In the midst of mixed messages around food, experts help clarify exactly what it means to have a heart-healthy diet and how to adapt those guidelines based on personal preferences.
Published in the American Heart Association journal Circulation, this statement reviewed the latest dietary recommendations to help clarify the age-old question: What is a healthy diet? While guidelines have remained relatively consistent, few Americans’ food intake meets the current definition of a healthy, well-balanced diet.

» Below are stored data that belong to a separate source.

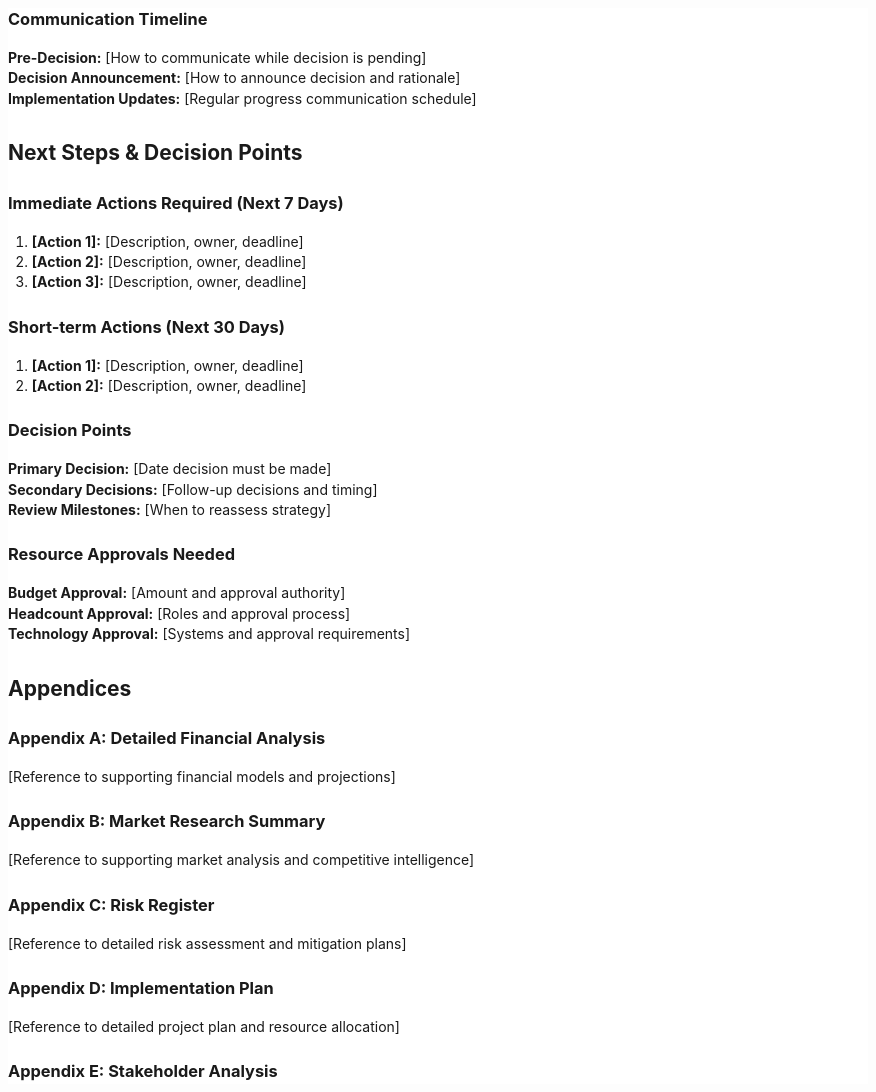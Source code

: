 ### Communication Timeline

**Pre-Decision:** [How to communicate while decision is pending]  
**Decision Announcement:** [How to announce decision and rationale]  
**Implementation Updates:** [Regular progress communication schedule]

## Next Steps & Decision Points

### Immediate Actions Required (Next 7 Days)

1. **[Action 1]:** [Description, owner, deadline]
2. **[Action 2]:** [Description, owner, deadline]
3. **[Action 3]:** [Description, owner, deadline]

### Short-term Actions (Next 30 Days)

1. **[Action 1]:** [Description, owner, deadline]
2. **[Action 2]:** [Description, owner, deadline]

### Decision Points

**Primary Decision:** [Date decision must be made]  
**Secondary Decisions:** [Follow-up decisions and timing]  
**Review Milestones:** [When to reassess strategy]

### Resource Approvals Needed

**Budget Approval:** [Amount and approval authority]  
**Headcount Approval:** [Roles and approval process]  
**Technology Approval:** [Systems and approval requirements]

## Appendices

### Appendix A: Detailed Financial Analysis

[Reference to supporting financial models and projections]

### Appendix B: Market Research Summary

[Reference to supporting market analysis and competitive intelligence]

### Appendix C: Risk Register

[Reference to detailed risk assessment and mitigation plans]

### Appendix D: Implementation Plan

[Reference to detailed project plan and resource allocation]

### Appendix E: Stakeholder Analysis

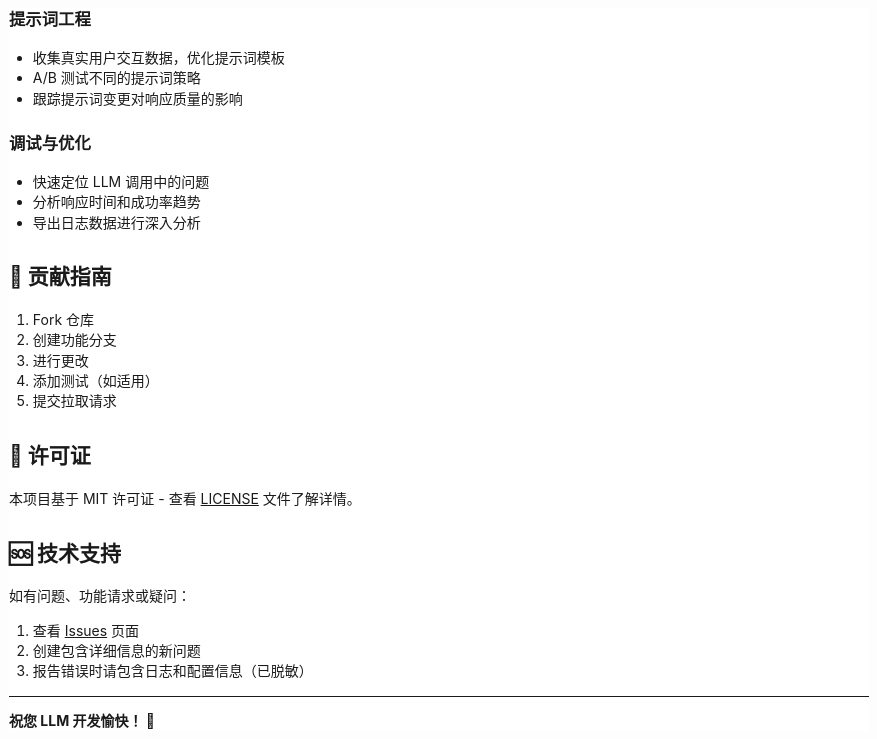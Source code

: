### 提示词工程
- 收集真实用户交互数据，优化提示词模板
- A/B 测试不同的提示词策略
- 跟踪提示词变更对响应质量的影响

### 调试与优化
- 快速定位 LLM 调用中的问题
- 分析响应时间和成功率趋势
- 导出日志数据进行深入分析

## 🤝 贡献指南

1. Fork 仓库
2. 创建功能分支
3. 进行更改
4. 添加测试（如适用）
5. 提交拉取请求

## 📄 许可证

本项目基于 MIT 许可证 - 查看 [LICENSE](LICENSE) 文件了解详情。

## 🆘 技术支持

如有问题、功能请求或疑问：
1. 查看 [Issues](../../issues) 页面
2. 创建包含详细信息的新问题
3. 报告错误时请包含日志和配置信息（已脱敏）

---

**祝您 LLM 开发愉快！ 🚀**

Based on the 2015–2020 Dietary Guidelines for Americans, a healthy eating pattern is rich in vegetables, fruits and whole grains, and includes low-fat dairy products, poultry, fish, legumes, nuts, and non-tropical vegetable oils (i.e., cooking with olive oil instead of coconut or palm oils). A healthy diet also limits intake of sweets and desserts, sugar-sweetened beverages, red meats and processed foods.
Heart health organizations like the American Heart Association and the American College of Cardiology also highlight the importance of consuming enough dietary fiber and reducing intake of saturated fat, sodium and sugar by choosing wholesome, nutrient-rich foods. They also endorse the many benefits of the DASH diet, which limits sodium intake to reduce blood pressure, and the Mediterranean diet, which has been shown to improve cardiovascular health.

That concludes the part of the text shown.